Thursday, December 20, 2007

Remembering the days when Travancore did not have the death penalty

The Colosseum swathed in golden light


Rome’s Colosseum was swathed in golden light twice during the week as the city celebrated two events: the abolition of the death penalty by the state of New Jersey in the United States and the adoption of a resolution, calling upon the nations of the world to do away with the death penalty, by the General Assembly of the United Nations..

Italy abolished the capital punishment in 1948. The Colosseum, built in the first century AD, was the scene of a series of demonstrations against the death penalty in 2000. Since then, as a gesture against the death penalty, local authorities of Rome change the colour of the Colosseum's night time illumination from white to gold whenever a person condemned to the death penalty anywhere in the world gets the sentence commuted or is released. Also, when there is a significant advance in the cause of abolition of the death penalty anywhere on earth.

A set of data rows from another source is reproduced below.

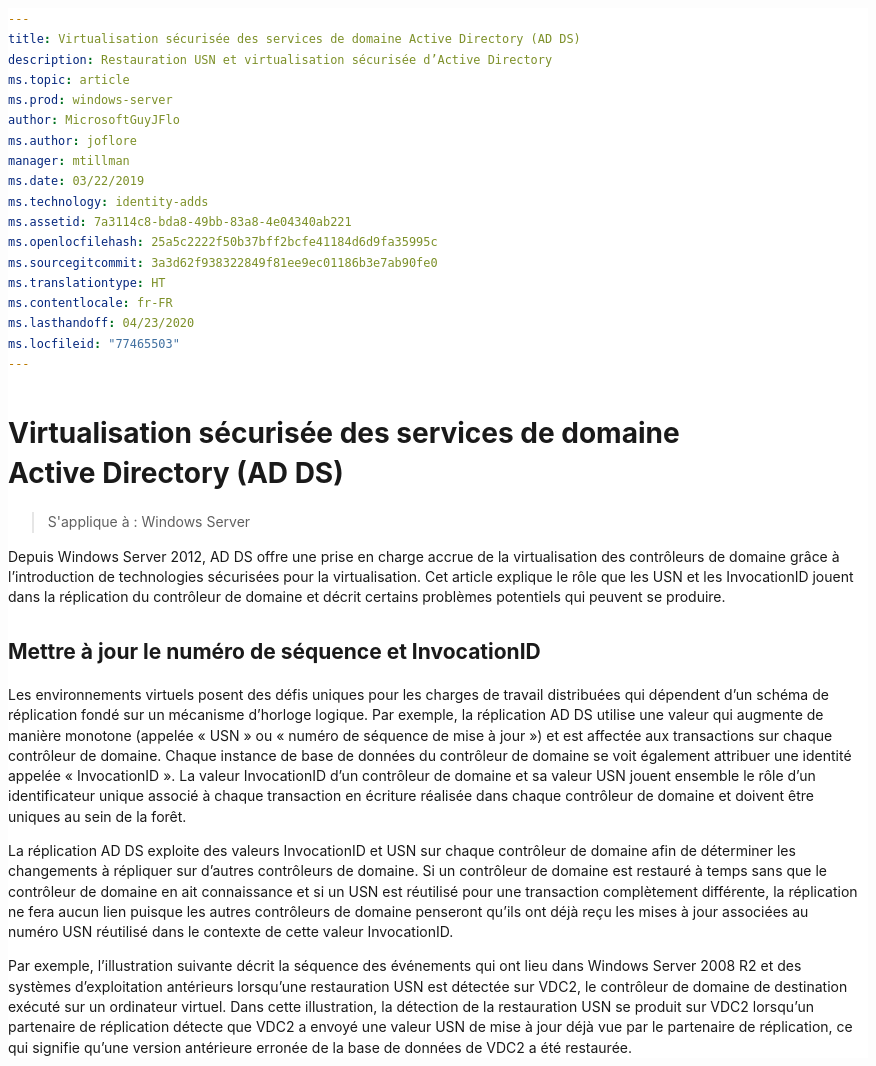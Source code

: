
 ```yaml
---
title: Virtualisation sécurisée des services de domaine Active Directory (AD DS)
description: Restauration USN et virtualisation sécurisée d’Active Directory
ms.topic: article
ms.prod: windows-server
author: MicrosoftGuyJFlo
ms.author: joflore
manager: mtillman
ms.date: 03/22/2019
ms.technology: identity-adds
ms.assetid: 7a3114c8-bda8-49bb-83a8-4e04340ab221
ms.openlocfilehash: 25a5c2222f50b37bff2bcfe41184d6d9fa35995c
ms.sourcegitcommit: 3a3d62f938322849f81ee9ec01186b3e7ab90fe0
ms.translationtype: HT
ms.contentlocale: fr-FR
ms.lasthandoff: 04/23/2020
ms.locfileid: "77465503"
---
```

# <a name="safely-virtualizing-active-directory-domain-services-ad-ds"></a>Virtualisation sécurisée des services de domaine Active Directory (AD DS)

>S'applique à : Windows Server

Depuis Windows Server 2012, AD DS offre une prise en charge accrue de la virtualisation des contrôleurs de domaine grâce à l’introduction de technologies sécurisées pour la virtualisation. Cet article explique le rôle que les USN et les InvocationID jouent dans la réplication du contrôleur de domaine et décrit certains problèmes potentiels qui peuvent se produire.

## <a name="update-sequence-number-and-invocationid"></a>Mettre à jour le numéro de séquence et InvocationID

Les environnements virtuels posent des défis uniques pour les charges de travail distribuées qui dépendent d’un schéma de réplication fondé sur un mécanisme d’horloge logique. Par exemple, la réplication AD DS utilise une valeur qui augmente de manière monotone (appelée « USN » ou « numéro de séquence de mise à jour ») et est affectée aux transactions sur chaque contrôleur de domaine. Chaque instance de base de données du contrôleur de domaine se voit également attribuer une identité appelée « InvocationID ». La valeur InvocationID d’un contrôleur de domaine et sa valeur USN jouent ensemble le rôle d’un identificateur unique associé à chaque transaction en écriture réalisée dans chaque contrôleur de domaine et doivent être uniques au sein de la forêt.

La réplication AD DS exploite des valeurs InvocationID et USN sur chaque contrôleur de domaine afin de déterminer les changements à répliquer sur d’autres contrôleurs de domaine. Si un contrôleur de domaine est restauré à temps sans que le contrôleur de domaine en ait connaissance et si un USN est réutilisé pour une transaction complètement différente, la réplication ne fera aucun lien puisque les autres contrôleurs de domaine penseront qu’ils ont déjà reçu les mises à jour associées au numéro USN réutilisé dans le contexte de cette valeur InvocationID.

Par exemple, l’illustration suivante décrit la séquence des événements qui ont lieu dans Windows Server 2008 R2 et des systèmes d’exploitation antérieurs lorsqu’une restauration USN est détectée sur VDC2, le contrôleur de domaine de destination exécuté sur un ordinateur virtuel. Dans cette illustration, la détection de la restauration USN se produit sur VDC2 lorsqu’un partenaire de réplication détecte que VDC2 a envoyé une valeur USN de mise à jour déjà vue par le partenaire de réplication, ce qui signifie qu’une version antérieure erronée de la base de données de VDC2 a été restaurée.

The UN General Assembly Tuesday voted 104-54 with 29 abstentions in favour of a resolution declaring a worldwide moratorium on the death penalty. Though non-binding, supporters of the resolution believe international opinion against capital punishment is growing. The US voted against the resolution, joining with India, Syria, Iran, China and other nations against Israel, the European Union and other anti-death penalty states.
UN Secretary-General Ban Ki-moon praised the vote as "a bold step by the international community."

Amnesty International and anti-death penalty group Hands Off Cain also welcomed the news of the resolution's passage.

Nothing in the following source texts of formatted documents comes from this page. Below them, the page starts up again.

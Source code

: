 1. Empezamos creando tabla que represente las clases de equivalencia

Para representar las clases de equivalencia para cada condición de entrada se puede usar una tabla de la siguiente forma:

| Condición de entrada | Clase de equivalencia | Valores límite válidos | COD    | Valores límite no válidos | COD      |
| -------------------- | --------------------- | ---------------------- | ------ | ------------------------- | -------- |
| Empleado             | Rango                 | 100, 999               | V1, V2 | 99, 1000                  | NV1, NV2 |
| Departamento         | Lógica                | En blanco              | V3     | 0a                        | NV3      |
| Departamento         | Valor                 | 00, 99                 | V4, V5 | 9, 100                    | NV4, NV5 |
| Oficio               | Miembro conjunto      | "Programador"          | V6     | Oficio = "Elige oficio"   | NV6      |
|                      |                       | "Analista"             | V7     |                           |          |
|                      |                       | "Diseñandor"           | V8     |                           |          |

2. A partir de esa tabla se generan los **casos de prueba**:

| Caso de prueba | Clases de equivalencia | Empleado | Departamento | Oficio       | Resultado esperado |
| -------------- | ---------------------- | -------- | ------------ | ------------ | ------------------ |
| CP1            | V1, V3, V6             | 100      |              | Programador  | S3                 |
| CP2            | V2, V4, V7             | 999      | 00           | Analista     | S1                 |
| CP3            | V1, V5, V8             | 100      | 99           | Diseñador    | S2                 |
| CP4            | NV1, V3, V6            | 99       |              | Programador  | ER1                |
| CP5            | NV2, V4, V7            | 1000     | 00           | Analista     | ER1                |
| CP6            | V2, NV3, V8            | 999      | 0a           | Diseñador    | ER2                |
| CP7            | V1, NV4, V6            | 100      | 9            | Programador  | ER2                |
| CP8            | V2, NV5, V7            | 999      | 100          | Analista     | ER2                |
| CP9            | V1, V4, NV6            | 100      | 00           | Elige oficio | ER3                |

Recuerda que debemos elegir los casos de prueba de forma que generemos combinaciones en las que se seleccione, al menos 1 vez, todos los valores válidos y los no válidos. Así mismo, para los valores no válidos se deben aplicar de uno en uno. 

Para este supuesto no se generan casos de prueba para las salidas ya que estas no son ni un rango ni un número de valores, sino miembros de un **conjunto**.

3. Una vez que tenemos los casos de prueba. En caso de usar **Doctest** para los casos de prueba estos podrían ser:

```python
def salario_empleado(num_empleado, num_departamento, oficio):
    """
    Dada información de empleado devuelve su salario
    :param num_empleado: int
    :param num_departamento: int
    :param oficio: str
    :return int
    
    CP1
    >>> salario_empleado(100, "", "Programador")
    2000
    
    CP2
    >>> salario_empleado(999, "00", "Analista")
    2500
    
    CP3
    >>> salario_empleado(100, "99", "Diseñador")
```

The erstwhile princely state of Travancore, which lost its identity progressively in the State of Travancore-Cochin (1948) and Kerala (1956), has the distinction of being the only part of India where there was no death penalty for a short period in living memory.

The Maharaja of Travancore had abolished the capital punishment by a proclamation in 1946. Four years later the death penalty came back with the introduction of the Constitution of India. Even so, courts in the region refrained from applying the ultimate penalty for a few years. Researchers have established that there was no increase in the incidence of crime when there was no capital punishment.